Rotary’s daok seedling in Kagman stolen

Rotary district governor Isako Funaki, left, and Rotary Club of Saipan president Laila Y. Boyer shovel dirt on the daok seedling they planted as part of the groundbreaking ceremony of the club’s 60,000 Rotary Healthy Living Family Park project in Kagman last Nov. 7. (Mark Rabago) The daok seedling the Rotary Club of Saipan planted on Nov. 7 as part of its groundbreaking of its children’s park project in Kagman has been stolen.

Rotary Club president Laila Y. Boyer told Rotary members the theft of the seedling during the club’s weekly meeting at the Hyatt Regency Saipan yesterday.

“A week ago past president Pete Schilling noticed that the seedling was gone. He has been going to the Kagman Community Center every two weeks to water the tree. One day last week the whole thing was gone—the tree [seedling], the rebar. We would just like to inform the community that these native plants are available at the Division of Agriculture’s Forestry program for free.”

Boyer appealed to the community to keep the seedling where it’s planted once the Rotary Club replaces it.

“It was really symbolic for us because we had our district governor assist us in planting the tree. It is something that we wanted her to come back one day and see it.
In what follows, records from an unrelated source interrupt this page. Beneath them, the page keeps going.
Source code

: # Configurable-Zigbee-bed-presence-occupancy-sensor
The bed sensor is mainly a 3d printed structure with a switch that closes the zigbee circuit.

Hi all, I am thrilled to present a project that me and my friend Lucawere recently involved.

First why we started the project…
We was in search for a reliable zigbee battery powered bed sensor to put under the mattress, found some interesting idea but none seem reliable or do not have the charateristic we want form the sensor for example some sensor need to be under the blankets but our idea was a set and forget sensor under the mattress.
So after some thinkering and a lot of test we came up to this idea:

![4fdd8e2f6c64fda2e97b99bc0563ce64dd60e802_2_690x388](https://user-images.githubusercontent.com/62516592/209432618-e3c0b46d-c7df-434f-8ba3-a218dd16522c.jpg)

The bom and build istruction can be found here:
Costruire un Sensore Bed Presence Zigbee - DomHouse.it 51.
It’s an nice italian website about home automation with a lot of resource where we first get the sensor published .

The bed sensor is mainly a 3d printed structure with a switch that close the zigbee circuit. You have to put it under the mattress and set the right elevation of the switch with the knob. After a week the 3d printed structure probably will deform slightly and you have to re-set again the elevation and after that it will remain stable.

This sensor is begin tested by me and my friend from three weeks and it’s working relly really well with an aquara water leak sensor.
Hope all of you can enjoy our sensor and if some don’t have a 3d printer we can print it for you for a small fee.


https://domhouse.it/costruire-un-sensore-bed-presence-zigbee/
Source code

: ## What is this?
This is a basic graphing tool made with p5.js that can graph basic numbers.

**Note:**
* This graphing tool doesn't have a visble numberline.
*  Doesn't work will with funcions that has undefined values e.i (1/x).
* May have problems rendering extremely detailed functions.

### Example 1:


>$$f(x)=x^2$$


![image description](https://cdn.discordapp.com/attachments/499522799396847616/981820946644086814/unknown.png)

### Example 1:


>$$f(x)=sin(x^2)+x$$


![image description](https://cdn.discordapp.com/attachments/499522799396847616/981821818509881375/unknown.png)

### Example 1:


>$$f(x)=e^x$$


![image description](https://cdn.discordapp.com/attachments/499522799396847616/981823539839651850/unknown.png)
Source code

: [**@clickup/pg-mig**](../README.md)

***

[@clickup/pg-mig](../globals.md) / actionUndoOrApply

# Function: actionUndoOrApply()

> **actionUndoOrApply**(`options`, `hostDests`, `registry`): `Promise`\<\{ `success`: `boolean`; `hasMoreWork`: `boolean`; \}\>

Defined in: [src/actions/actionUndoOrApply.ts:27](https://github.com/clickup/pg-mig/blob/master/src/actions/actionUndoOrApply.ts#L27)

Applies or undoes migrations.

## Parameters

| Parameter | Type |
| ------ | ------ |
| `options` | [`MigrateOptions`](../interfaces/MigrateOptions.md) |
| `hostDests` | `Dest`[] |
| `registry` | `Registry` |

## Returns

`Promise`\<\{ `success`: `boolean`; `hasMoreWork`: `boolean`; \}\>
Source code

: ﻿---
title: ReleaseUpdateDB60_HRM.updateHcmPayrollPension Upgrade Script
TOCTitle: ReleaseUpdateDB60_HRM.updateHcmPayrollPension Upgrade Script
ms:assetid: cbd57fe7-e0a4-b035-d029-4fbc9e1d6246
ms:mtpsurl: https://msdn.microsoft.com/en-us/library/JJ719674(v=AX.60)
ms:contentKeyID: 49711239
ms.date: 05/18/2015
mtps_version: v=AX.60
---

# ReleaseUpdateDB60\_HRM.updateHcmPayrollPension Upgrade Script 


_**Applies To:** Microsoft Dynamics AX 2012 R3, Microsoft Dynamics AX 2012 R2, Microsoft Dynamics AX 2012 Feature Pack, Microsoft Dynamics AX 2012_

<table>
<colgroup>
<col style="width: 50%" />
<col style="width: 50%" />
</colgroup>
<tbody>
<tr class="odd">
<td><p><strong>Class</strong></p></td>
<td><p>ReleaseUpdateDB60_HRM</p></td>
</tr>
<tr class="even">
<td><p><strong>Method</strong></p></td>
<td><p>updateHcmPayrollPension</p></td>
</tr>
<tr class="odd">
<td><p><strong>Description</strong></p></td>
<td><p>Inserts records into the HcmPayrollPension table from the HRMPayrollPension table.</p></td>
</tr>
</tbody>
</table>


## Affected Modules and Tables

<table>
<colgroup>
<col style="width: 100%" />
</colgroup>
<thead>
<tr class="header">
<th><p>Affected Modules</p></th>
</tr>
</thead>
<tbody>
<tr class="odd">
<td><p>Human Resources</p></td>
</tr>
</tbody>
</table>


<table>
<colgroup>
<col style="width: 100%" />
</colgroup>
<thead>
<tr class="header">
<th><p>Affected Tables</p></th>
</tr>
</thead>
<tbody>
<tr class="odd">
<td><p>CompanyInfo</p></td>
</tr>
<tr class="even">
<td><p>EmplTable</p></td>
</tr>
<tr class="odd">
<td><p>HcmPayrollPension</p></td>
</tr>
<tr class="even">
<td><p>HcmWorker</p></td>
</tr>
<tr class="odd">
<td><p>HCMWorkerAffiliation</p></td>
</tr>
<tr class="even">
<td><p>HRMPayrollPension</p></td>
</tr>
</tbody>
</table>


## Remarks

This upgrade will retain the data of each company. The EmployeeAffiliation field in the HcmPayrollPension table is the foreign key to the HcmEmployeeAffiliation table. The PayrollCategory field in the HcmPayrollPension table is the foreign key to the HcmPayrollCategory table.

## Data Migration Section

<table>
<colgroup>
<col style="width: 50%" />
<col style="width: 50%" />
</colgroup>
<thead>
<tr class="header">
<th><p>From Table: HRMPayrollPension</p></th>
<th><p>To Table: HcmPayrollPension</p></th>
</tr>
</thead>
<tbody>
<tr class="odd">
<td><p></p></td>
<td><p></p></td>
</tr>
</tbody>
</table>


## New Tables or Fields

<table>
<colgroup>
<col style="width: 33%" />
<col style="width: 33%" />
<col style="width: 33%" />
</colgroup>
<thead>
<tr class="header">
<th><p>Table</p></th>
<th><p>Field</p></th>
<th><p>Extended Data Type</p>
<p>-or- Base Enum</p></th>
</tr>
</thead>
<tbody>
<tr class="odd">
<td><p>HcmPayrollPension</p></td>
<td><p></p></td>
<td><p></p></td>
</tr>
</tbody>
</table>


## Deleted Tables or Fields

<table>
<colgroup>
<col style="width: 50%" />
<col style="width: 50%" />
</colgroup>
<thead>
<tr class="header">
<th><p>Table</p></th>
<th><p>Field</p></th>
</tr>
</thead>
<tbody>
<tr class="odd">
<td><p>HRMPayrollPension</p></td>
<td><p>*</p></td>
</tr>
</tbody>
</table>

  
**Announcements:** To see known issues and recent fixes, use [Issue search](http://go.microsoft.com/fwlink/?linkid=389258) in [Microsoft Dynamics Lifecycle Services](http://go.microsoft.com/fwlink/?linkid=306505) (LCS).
We’re going to replace and I want to appeal to the community to keep in mind when we do replace it, we would like it to remain there and grow and that they can get these trees at the local department.”

Schilling said he has no idea who took the seedling. “It is anyone’s guess as to who or why anyone would take the daok we planted. All I can tell you is that after planting and watering it twice, on the third visit, the tree was gone and so was the rebar holding it upright.”

The local Rotary Club broke ground on its $60,000 Rotary Healthy Living Family Park project early last month in the presence of Rotary district governor Isako Funaki and other dignitaries from Japan.

The civic group planted the daok seedling as part of the groundbreaking.

Boyer said the tree specie is abundant on the island and is known for its shading capability. She said they also chose to plant a daok seedling because its wood is hard and is of excellent quality and is used to make boats, timber, carabao carts, and large canoes. Its leaves can also be soaked in water and used as a remedy for sore eyes and is also good for the skin as a moisturizer.